立場や文化背景の相違に関係なく、成功した人のほとんどは他人の批判に耳を傾けることのできる人である。これには理由がある。それは成功の直接原因は常に客観的なものだからだ。成功するためには努力も大事だが、自分の希望的観測に沿ってがむしゃらに頑張っても成功はそれに応える義務はないからである。


小さい頃には「 人の批判を素直に受け入れなさい 」と教えられる。大人になっても同じことを勧められる。しかし、なかなか素直には受け入れられないものだ。特に批判する人の中には「 俺の話を聞け 」としか言っていないような人もいるため、反発してしまう。


批判を受け入れない人の多くは逆に、批判することが大好きである。昇進が遅れると会社を批判し、投資に失敗するとマーケットを批判し、人生に不満があると社会を批判する。悪いのは自分以外みんな、なのである。
自分を常に正当化しておきながら他人を批判すると人生は歪なものになる。批判精神は大切だが、それ以上に「 批判される精神 」を持ち合わせていることが重要だ。
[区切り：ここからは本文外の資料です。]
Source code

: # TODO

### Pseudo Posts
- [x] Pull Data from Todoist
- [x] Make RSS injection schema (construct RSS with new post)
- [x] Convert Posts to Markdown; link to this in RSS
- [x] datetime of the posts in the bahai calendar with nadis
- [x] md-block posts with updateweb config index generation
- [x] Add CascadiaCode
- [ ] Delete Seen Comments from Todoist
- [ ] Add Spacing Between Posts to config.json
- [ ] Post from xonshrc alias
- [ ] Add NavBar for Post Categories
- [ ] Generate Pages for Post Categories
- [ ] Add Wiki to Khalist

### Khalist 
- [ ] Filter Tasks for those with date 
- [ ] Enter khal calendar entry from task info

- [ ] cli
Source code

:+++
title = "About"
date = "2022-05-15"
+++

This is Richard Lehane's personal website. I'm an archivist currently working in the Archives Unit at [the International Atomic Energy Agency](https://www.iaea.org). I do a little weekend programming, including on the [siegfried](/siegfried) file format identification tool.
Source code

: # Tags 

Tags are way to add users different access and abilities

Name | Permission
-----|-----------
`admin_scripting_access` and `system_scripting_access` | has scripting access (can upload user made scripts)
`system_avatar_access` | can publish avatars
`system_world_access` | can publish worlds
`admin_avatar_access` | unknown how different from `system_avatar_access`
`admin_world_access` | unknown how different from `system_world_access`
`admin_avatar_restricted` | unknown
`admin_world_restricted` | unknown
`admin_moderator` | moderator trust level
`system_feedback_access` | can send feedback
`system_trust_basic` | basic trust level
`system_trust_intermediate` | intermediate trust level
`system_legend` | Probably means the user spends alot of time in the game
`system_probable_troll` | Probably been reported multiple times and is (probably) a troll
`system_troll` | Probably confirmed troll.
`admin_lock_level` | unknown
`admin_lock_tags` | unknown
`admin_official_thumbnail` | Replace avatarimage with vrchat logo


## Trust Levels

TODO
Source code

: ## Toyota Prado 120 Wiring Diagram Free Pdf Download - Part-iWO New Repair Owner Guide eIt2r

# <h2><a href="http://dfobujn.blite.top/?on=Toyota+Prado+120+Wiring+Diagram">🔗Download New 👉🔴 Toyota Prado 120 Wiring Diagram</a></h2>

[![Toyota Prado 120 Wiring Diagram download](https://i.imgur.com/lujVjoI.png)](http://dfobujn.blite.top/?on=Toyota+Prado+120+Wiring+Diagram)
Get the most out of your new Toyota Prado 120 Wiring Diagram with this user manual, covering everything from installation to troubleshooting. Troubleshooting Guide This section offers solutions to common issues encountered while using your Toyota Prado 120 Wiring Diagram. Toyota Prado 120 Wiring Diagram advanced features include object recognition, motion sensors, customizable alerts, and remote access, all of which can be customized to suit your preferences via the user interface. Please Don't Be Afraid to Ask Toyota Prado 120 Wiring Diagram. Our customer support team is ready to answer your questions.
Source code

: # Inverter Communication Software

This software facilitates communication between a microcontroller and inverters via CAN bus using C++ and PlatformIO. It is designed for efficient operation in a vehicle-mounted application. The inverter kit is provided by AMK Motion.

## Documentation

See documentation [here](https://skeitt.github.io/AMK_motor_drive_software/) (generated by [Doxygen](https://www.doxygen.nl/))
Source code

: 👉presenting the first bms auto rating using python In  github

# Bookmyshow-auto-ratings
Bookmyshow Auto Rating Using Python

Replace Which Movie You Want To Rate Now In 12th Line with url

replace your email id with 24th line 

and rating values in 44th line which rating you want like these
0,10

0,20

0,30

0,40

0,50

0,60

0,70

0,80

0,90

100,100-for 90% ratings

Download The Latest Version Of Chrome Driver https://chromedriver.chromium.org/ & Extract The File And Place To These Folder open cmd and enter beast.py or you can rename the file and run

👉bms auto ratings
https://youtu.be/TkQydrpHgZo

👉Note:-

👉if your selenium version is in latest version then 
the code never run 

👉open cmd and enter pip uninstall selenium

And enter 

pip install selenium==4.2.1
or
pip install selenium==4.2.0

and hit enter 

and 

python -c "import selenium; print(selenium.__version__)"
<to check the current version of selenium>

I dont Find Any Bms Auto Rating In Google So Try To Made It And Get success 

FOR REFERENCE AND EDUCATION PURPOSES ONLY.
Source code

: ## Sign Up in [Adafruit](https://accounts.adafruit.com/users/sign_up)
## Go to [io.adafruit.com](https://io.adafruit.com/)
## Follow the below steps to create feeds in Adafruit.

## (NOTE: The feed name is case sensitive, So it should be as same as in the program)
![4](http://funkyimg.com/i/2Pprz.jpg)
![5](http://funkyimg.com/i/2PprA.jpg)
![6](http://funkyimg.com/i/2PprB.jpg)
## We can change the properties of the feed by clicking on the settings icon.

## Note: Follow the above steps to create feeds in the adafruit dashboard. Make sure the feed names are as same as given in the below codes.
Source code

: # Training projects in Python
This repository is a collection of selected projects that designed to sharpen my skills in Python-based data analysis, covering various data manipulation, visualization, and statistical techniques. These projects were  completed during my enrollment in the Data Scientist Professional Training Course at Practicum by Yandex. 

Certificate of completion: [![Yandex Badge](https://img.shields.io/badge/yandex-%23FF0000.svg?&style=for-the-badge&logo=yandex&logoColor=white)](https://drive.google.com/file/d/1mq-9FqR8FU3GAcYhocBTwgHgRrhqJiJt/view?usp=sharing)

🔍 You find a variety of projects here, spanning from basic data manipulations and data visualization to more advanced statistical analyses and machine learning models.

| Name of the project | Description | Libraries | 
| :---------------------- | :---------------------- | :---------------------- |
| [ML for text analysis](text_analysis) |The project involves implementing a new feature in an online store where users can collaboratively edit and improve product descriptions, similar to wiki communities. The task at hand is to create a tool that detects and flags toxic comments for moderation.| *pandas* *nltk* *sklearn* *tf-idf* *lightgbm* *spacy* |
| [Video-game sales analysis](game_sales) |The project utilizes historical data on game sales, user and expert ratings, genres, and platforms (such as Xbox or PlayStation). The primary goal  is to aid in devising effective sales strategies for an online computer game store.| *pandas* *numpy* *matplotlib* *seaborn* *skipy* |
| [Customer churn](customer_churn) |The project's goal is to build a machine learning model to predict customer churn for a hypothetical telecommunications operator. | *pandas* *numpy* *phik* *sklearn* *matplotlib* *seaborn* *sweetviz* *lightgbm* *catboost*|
人の批判ばかりを気にしていると自分を見失う、と恐れる人がいるが、そのような人は批判を受けなくても自分を失う。自分を持ちながらも新たな自分に到達するには他人の批判を糧に実践を重ねるしかない。受け入れることは自分の中で消化することであり、他人に従うことではないのだ。
そして他人の批判が当たっていない時には、自分の判断もよく間違うことがあるさと思えば、さほど感情的にならなくてもすむ。